WHAT THE TASK REQUIRES:
Every line holding the string "with" should be copied out of the listing.

GIVEN DATA:
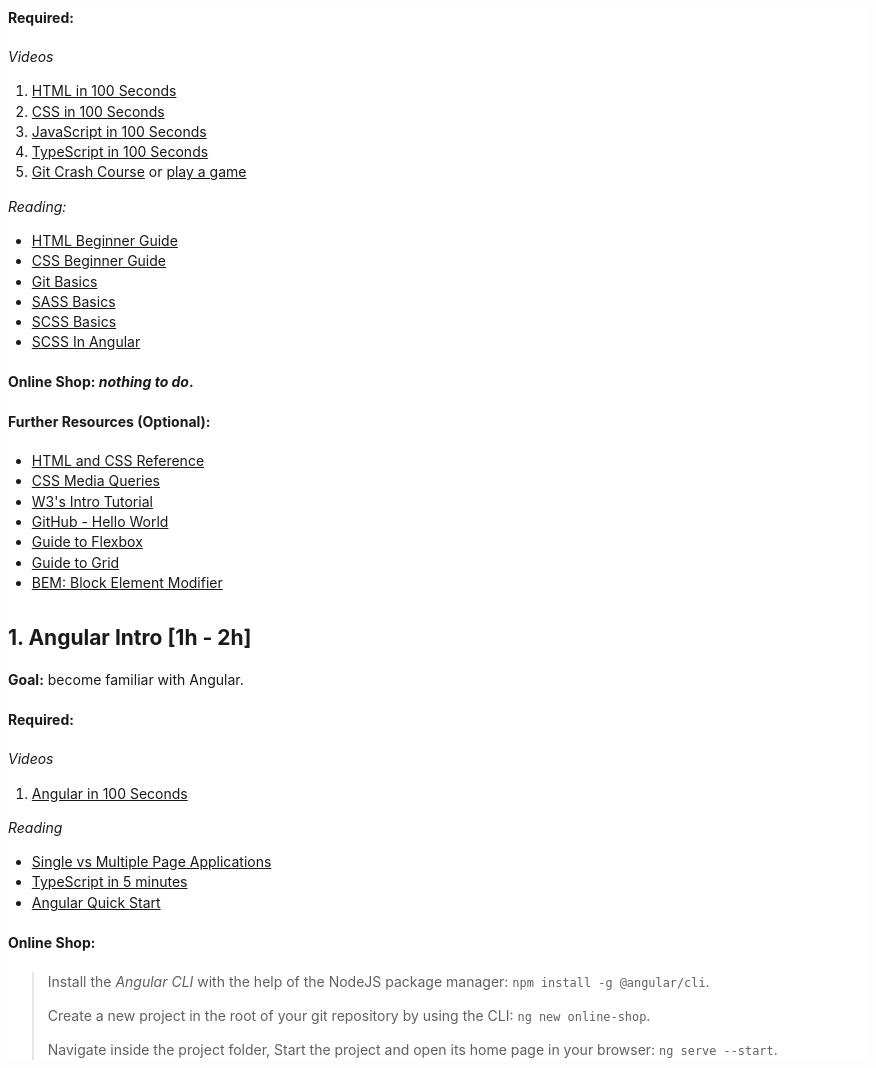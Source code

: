 #### Required:

*Videos*

1. [HTML in 100 Seconds](https://www.youtube.com/watch?v=ok-plXXHlWw)
2. [CSS in 100 Seconds](https://www.youtube.com/watch?v=OEV8gMkCHXQ)
3. [JavaScript in 100 Seconds](https://www.youtube.com/watch?v=DHjqpvDnNGE)
4. [TypeScript in 100 Seconds](https://www.youtube.com/watch?v=zQnBQ4tB3ZA)
5. [Git Crash Course](https://www.youtube.com/watch?v=HkdAHXoRtos) or [play a game](https://learngitbranching.js.org)

*Reading:*

- [HTML Beginner Guide](https://www.htmldog.com/guides/html/beginner/)
- [CSS Beginner Guide](https://www.htmldog.com/guides/css/beginner/)
- [Git Basics](https://git-scm.com/book/en/v1/Getting-Started-Git-Basics)
- [SASS Basics](https://sass-lang.com/guide)
- [SCSS Basics](https://medium.com/web-development-articles/scss-basics-279ce9c0acb8)
- [SCSS In Angular](https://medium.com/swlh/how-to-structure-scss-in-an-angular-app-a1b8a759a028)

#### Online Shop: *nothing to do*.

#### Further Resources (Optional):

- [HTML and CSS Reference](https://www.htmldog.com/references/)
- [CSS Media Queries](https://www.htmldog.com/guides/css/advanced/mediaqueries/)
- [W3's Intro Tutorial](https://www.w3.org/Style/Examples/011/firstcss.en.html)
- [GitHub - Hello World](https://guides.github.com/activities/hello-world/)
- [Guide to Flexbox](https://css-tricks.com/snippets/css/a-guide-to-flexbox/)
- [Guide to Grid](https://css-tricks.com/snippets/css/complete-guide-grid/)
- [BEM: Block Element Modifier](http://getbem.com)

## 1. Angular Intro [1h - 2h]

**Goal:** become familiar with Angular.

#### Required:

*Videos*

1. [Angular in 100 Seconds](https://www.youtube.com/watch?v=Ata9cSC2WpM)

*Reading*

- [Single vs Multiple Page Applications](https://medium.com/@NeotericEU/single-page-application-vs-multiple-page-application-2591588efe58)
- [TypeScript in 5 minutes](https://www.typescriptlang.org/docs/handbook/typescript-in-5-minutes.html)
- [Angular Quick Start](https://angular.io/start)

#### Online Shop:

> Install the *Angular CLI* with the help of the NodeJS package manager: `npm install -g @angular/cli`.
>
> Create a new project in the root of your git repository by using the CLI: `ng new online-shop`.
>
> Navigate inside the project folder, Start the project and open its home page in your browser: `ng serve --start`.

RESPONSE FOR THIS EXERCISE:
**Goal:** become familiar with Angular.
> Install the *Angular CLI* with the help of the NodeJS package manager: `npm install -g @angular/cli`.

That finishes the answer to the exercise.